* _TASK TO COMPLETE_
Bring back every record exactly, except for the pictures, which stay out.

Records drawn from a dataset
__________
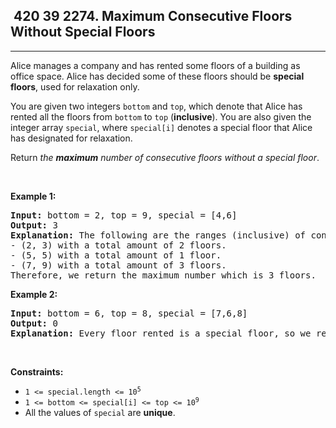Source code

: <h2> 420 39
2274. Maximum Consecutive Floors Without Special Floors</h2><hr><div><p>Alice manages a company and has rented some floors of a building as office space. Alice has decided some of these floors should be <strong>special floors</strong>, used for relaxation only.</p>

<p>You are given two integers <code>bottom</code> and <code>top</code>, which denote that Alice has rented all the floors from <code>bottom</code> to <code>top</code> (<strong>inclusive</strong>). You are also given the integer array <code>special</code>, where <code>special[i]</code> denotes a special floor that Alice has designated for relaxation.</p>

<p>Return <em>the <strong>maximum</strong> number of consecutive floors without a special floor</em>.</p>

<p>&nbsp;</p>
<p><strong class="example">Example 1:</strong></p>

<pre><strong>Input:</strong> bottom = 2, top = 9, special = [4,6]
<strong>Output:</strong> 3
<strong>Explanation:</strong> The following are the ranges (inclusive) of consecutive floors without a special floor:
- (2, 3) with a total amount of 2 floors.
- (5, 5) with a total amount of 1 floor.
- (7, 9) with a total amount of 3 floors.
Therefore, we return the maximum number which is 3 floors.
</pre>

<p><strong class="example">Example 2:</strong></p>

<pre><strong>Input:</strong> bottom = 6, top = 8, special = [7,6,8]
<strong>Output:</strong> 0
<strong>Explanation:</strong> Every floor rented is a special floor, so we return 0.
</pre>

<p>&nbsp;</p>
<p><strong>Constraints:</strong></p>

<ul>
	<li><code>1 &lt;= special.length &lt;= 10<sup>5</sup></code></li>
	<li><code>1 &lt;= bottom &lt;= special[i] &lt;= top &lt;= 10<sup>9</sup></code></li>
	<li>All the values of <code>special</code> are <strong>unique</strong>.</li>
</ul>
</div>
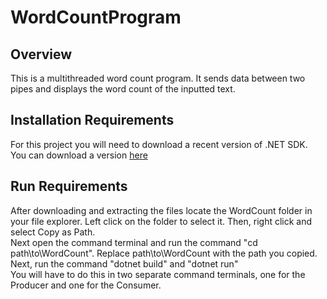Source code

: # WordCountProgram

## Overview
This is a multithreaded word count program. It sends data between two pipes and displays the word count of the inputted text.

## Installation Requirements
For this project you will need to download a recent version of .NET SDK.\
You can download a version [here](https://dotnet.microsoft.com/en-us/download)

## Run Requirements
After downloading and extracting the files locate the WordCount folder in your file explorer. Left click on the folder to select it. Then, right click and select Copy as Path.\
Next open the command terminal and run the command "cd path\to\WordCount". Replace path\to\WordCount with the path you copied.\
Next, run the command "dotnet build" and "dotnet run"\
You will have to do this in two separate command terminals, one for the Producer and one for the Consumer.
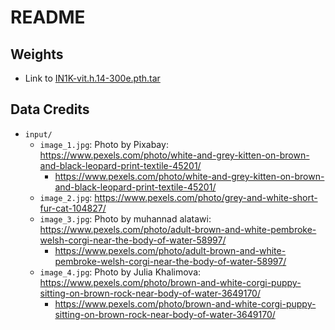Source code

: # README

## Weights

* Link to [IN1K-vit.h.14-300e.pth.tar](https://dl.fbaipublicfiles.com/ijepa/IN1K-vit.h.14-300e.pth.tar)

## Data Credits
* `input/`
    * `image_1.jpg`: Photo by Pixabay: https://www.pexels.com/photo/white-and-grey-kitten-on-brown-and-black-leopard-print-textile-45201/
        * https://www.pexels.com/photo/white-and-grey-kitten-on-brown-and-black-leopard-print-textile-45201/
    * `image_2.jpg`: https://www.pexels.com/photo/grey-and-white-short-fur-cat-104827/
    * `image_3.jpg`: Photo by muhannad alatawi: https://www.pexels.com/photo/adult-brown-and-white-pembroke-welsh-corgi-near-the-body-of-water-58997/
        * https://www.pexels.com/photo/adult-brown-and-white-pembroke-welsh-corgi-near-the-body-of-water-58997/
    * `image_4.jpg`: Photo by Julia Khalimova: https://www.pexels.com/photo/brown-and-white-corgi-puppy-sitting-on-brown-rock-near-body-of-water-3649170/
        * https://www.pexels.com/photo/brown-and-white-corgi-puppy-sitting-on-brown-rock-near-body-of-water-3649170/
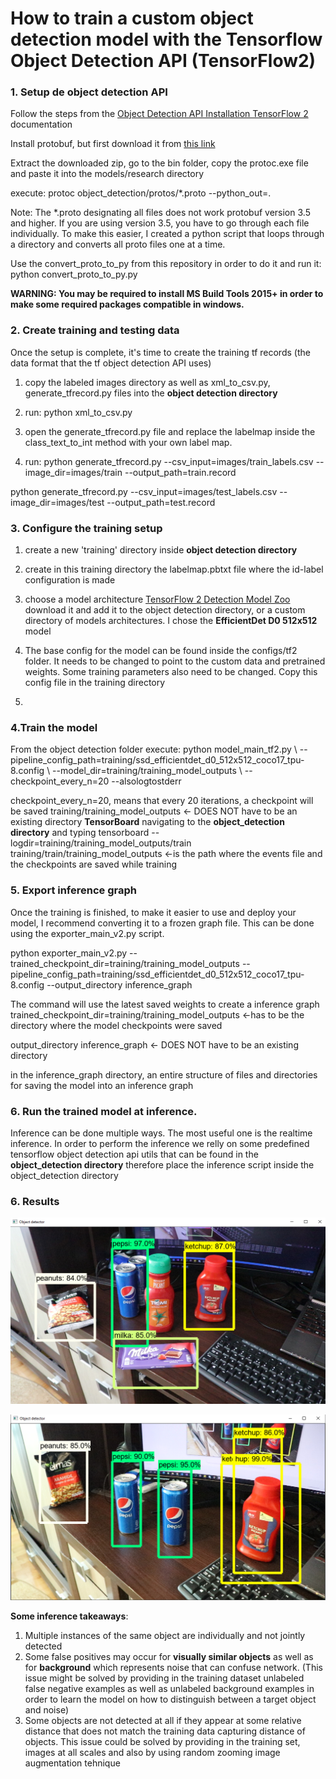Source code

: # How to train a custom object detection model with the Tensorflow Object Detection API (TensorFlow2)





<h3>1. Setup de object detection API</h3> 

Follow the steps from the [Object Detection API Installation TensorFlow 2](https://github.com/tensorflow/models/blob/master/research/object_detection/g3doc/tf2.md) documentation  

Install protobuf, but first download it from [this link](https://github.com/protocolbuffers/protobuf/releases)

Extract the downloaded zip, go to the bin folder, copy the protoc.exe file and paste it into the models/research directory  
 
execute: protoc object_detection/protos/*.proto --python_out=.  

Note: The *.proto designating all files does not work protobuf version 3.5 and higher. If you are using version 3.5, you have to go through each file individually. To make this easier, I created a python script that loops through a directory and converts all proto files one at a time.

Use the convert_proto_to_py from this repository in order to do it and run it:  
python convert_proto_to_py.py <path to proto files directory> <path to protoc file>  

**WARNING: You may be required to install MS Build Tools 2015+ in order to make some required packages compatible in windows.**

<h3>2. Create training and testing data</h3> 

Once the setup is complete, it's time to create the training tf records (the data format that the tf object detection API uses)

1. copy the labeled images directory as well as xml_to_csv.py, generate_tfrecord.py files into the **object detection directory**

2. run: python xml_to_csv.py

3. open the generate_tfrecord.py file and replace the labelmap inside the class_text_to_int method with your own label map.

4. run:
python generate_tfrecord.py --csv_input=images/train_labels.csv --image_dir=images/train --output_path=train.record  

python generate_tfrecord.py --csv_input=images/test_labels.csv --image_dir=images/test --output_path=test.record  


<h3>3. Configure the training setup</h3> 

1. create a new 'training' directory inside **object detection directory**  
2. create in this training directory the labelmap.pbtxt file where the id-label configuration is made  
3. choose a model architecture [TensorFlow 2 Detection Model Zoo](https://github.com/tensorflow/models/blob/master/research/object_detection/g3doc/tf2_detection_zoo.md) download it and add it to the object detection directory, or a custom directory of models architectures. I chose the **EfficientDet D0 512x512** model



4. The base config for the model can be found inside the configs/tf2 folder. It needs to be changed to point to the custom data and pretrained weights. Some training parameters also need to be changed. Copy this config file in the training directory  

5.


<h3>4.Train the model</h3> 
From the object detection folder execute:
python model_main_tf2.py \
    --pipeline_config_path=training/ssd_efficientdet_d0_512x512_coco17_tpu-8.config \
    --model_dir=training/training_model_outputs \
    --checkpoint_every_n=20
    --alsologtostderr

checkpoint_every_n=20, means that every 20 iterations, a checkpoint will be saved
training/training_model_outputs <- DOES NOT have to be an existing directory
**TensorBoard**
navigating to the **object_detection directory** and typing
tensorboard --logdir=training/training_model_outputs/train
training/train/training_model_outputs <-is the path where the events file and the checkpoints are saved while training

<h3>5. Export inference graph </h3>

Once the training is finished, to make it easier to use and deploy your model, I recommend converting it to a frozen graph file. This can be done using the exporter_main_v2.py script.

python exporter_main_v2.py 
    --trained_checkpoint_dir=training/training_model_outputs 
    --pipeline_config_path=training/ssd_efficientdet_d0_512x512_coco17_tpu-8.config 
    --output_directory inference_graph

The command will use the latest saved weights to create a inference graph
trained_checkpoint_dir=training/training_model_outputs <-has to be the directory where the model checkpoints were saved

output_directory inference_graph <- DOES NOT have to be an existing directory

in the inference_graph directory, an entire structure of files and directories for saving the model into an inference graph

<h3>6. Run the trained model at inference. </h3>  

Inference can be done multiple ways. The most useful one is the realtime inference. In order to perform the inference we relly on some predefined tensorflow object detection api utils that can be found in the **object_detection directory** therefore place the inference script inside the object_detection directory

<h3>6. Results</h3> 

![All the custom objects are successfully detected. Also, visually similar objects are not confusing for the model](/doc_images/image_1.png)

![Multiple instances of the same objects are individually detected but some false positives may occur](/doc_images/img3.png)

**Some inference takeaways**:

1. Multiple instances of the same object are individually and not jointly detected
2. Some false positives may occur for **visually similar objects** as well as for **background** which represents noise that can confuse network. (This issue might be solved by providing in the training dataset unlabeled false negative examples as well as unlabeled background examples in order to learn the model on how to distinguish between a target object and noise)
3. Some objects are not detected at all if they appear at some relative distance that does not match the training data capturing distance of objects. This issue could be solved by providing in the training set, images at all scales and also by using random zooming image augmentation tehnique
__________
* _RESPONSE TO THE EXERCISE_
Source code

: <h2> 420 39
2274. Maximum Consecutive Floors Without Special Floors</h2><hr><div><p>Alice manages a company and has rented some floors of a building as office space. Alice has decided some of these floors should be <strong>special floors</strong>, used for relaxation only.</p>

<p>You are given two integers <code>bottom</code> and <code>top</code>, which denote that Alice has rented all the floors from <code>bottom</code> to <code>top</code> (<strong>inclusive</strong>). You are also given the integer array <code>special</code>, where <code>special[i]</code> denotes a special floor that Alice has designated for relaxation.</p>

<p>Return <em>the <strong>maximum</strong> number of consecutive floors without a special floor</em>.</p>

<p>&nbsp;</p>
<p><strong class="example">Example 1:</strong></p>

<pre><strong>Input:</strong> bottom = 2, top = 9, special = [4,6]
<strong>Output:</strong> 3
<strong>Explanation:</strong> The following are the ranges (inclusive) of consecutive floors without a special floor:
- (2, 3) with a total amount of 2 floors.
- (5, 5) with a total amount of 1 floor.
- (7, 9) with a total amount of 3 floors.
Therefore, we return the maximum number which is 3 floors.
</pre>

<p><strong class="example">Example 2:</strong></p>

<pre><strong>Input:</strong> bottom = 6, top = 8, special = [7,6,8]
<strong>Output:</strong> 0
<strong>Explanation:</strong> Every floor rented is a special floor, so we return 0.
</pre>

<p>&nbsp;</p>
<p><strong>Constraints:</strong></p>

<ul>
	<li><code>1 &lt;= special.length &lt;= 10<sup>5</sup></code></li>
	<li><code>1 &lt;= bottom &lt;= special[i] &lt;= top &lt;= 10<sup>9</sup></code></li>
	<li>All the values of <code>special</code> are <strong>unique</strong>.</li>
</ul>
</div>
Source code

: # WordCountProgram

## Overview
This is a multithreaded word count program. It sends data between two pipes and displays the word count of the inputted text.

## Installation Requirements
For this project you will need to download a recent version of .NET SDK.\
You can download a version [here](https://dotnet.microsoft.com/en-us/download)

## Run Requirements
After downloading and extracting the files locate the WordCount folder in your file explorer. Left click on the folder to select it. Then, right click and select Copy as Path.\
Next open the command terminal and run the command "cd path\to\WordCount". Replace path\to\WordCount with the path you copied.\
Next, run the command "dotnet build" and "dotnet run"\
You will have to do this in two separate command terminals, one for the Producer and one for the Consumer.
Source code

: # README

## Weights

* Link to [IN1K-vit.h.14-300e.pth.tar](https://dl.fbaipublicfiles.com/ijepa/IN1K-vit.h.14-300e.pth.tar)

## Data Credits
* `input/`
    * `image_1.jpg`: Photo by Pixabay: https://www.pexels.com/photo/white-and-grey-kitten-on-brown-and-black-leopard-print-textile-45201/
        * https://www.pexels.com/photo/white-and-grey-kitten-on-brown-and-black-leopard-print-textile-45201/
    * `image_2.jpg`: https://www.pexels.com/photo/grey-and-white-short-fur-cat-104827/
    * `image_3.jpg`: Photo by muhannad alatawi: https://www.pexels.com/photo/adult-brown-and-white-pembroke-welsh-corgi-near-the-body-of-water-58997/
        * https://www.pexels.com/photo/adult-brown-and-white-pembroke-welsh-corgi-near-the-body-of-water-58997/
    * `image_4.jpg`: Photo by Julia Khalimova: https://www.pexels.com/photo/brown-and-white-corgi-puppy-sitting-on-brown-rock-near-body-of-water-3649170/
        * https://www.pexels.com/photo/brown-and-white-corgi-puppy-sitting-on-brown-rock-near-body-of-water-3649170/
Source code

: # How to train a custom object detection model with the Tensorflow Object Detection API (TensorFlow2)





<h3>1. Setup de object detection API</h3> 

Follow the steps from the [Object Detection API Installation TensorFlow 2](https://github.com/tensorflow/models/blob/master/research/object_detection/g3doc/tf2.md) documentation  

Install protobuf, but first download it from [this link](https://github.com/protocolbuffers/protobuf/releases)

Extract the downloaded zip, go to the bin folder, copy the protoc.exe file and paste it into the models/research directory  
 
execute: protoc object_detection/protos/*.proto --python_out=.  

Note: The *.proto designating all files does not work protobuf version 3.5 and higher. If you are using version 3.5, you have to go through each file individually. To make this easier, I created a python script that loops through a directory and converts all proto files one at a time.

Use the convert_proto_to_py from this repository in order to do it and run it:  
python convert_proto_to_py.py <path to proto files directory> <path to protoc file>  

**WARNING: You may be required to install MS Build Tools 2015+ in order to make some required packages compatible in windows.**

<h3>2. Create training and testing data</h3> 

Once the setup is complete, it's time to create the training tf records (the data format that the tf object detection API uses)

1. copy the labeled images directory as well as xml_to_csv.py, generate_tfrecord.py files into the **object detection directory**

2. run: python xml_to_csv.py

3. open the generate_tfrecord.py file and replace the labelmap inside the class_text_to_int method with your own label map.

4. run:
python generate_tfrecord.py --csv_input=images/train_labels.csv --image_dir=images/train --output_path=train.record  

python generate_tfrecord.py --csv_input=images/test_labels.csv --image_dir=images/test --output_path=test.record  


<h3>3. Configure the training setup</h3> 

1. create a new 'training' directory inside **object detection directory**  
2. create in this training directory the labelmap.pbtxt file where the id-label configuration is made  
3. choose a model architecture [TensorFlow 2 Detection Model Zoo](https://github.com/tensorflow/models/blob/master/research/object_detection/g3doc/tf2_detection_zoo.md) download it and add it to the object detection directory, or a custom directory of models architectures. I chose the **EfficientDet D0 512x512** model



4. The base config for the model can be found inside the configs/tf2 folder. It needs to be changed to point to the custom data and pretrained weights. Some training parameters also need to be changed. Copy this config file in the training directory  

5.


<h3>4.Train the model</h3> 
From the object detection folder execute:
python model_main_tf2.py \
    --pipeline_config_path=training/ssd_efficientdet_d0_512x512_coco17_tpu-8.config \
    --model_dir=training/training_model_outputs \
    --checkpoint_every_n=20
    --alsologtostderr

checkpoint_every_n=20, means that every 20 iterations, a checkpoint will be saved
training/training_model_outputs <- DOES NOT have to be an existing directory
**TensorBoard**
navigating to the **object_detection directory** and typing
tensorboard --logdir=training/training_model_outputs/train
training/train/training_model_outputs <-is the path where the events file and the checkpoints are saved while training

<h3>5. Export inference graph </h3>

Once the training is finished, to make it easier to use and deploy your model, I recommend converting it to a frozen graph file. This can be done using the exporter_main_v2.py script.

python exporter_main_v2.py 
    --trained_checkpoint_dir=training/training_model_outputs 
    --pipeline_config_path=training/ssd_efficientdet_d0_512x512_coco17_tpu-8.config 
    --output_directory inference_graph

The command will use the latest saved weights to create a inference graph
trained_checkpoint_dir=training/training_model_outputs <-has to be the directory where the model checkpoints were saved

output_directory inference_graph <- DOES NOT have to be an existing directory

in the inference_graph directory, an entire structure of files and directories for saving the model into an inference graph

<h3>6. Run the trained model at inference. </h3>  

Inference can be done multiple ways. The most useful one is the realtime inference. In order to perform the inference we relly on some predefined tensorflow object detection api utils that can be found in the **object_detection directory** therefore place the inference script inside the object_detection directory

<h3>6. Results</h3> 

![All the custom objects are successfully detected. Also, visually similar objects are not confusing for the model](/doc_images/image_1.png)

![Multiple instances of the same objects are individually detected but some false positives may occur](/doc_images/img3.png)

**Some inference takeaways**:

1. Multiple instances of the same object are individually and not jointly detected
2. Some false positives may occur for **visually similar objects** as well as for **background** which represents noise that can confuse network. (This issue might be solved by providing in the training dataset unlabeled false negative examples as well as unlabeled background examples in order to learn the model on how to distinguish between a target object and noise)
3. Some objects are not detected at all if they appear at some relative distance that does not match the training data capturing distance of objects. This issue could be solved by providing in the training set, images at all scales and also by using random zooming image augmentation tehnique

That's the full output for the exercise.